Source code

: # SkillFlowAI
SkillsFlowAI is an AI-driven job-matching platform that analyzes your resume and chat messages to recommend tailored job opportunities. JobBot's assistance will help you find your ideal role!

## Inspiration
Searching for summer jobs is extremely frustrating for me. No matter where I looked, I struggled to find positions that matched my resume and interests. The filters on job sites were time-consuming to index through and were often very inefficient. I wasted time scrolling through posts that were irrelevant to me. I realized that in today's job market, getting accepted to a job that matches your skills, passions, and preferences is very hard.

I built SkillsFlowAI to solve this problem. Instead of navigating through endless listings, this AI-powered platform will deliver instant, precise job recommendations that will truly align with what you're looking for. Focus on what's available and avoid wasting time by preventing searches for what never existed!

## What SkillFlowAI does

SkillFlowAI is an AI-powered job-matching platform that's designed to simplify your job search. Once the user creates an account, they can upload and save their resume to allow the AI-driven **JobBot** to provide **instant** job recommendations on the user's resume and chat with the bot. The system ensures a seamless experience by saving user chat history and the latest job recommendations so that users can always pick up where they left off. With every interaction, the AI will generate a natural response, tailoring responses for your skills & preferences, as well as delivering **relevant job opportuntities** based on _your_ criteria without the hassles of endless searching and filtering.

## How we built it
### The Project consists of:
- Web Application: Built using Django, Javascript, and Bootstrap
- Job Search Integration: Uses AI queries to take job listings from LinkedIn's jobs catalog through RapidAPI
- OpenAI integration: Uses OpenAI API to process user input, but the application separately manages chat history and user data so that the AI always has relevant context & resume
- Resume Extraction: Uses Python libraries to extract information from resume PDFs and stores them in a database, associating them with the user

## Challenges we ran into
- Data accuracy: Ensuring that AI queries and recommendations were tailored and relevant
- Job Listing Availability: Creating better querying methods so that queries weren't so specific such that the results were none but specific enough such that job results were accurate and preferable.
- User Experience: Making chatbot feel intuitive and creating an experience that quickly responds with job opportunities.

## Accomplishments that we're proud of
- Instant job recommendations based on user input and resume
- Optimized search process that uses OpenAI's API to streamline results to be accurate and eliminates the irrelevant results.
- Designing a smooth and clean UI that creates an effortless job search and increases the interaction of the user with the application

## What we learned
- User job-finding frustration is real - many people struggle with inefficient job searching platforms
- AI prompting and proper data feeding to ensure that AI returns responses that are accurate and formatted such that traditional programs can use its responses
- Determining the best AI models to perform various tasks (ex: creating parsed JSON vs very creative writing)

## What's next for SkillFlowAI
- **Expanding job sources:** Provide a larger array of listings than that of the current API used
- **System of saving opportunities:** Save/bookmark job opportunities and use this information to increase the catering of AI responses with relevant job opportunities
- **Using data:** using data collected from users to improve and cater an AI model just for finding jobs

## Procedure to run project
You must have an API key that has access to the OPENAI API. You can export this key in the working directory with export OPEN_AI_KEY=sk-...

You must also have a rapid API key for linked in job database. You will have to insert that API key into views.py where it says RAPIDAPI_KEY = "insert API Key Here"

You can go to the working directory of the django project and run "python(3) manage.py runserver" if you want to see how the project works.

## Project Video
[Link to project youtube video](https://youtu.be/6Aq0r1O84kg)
================
:: Goal of the exercise ::
Of all the entries above, repeat only the lines from the line that has "I built SkillsFlowAI" to the line that has "## What SkillFlowAI does", both lines included, exactly.

:: Written reply ::
I built SkillsFlowAI to solve this problem. Instead of navigating through endless listings, this AI-powered platform will deliver instant, precise job recommendations that will truly align with what you're looking for. Focus on what's available and avoid wasting time by preventing searches for what never existed!

## What SkillFlowAI does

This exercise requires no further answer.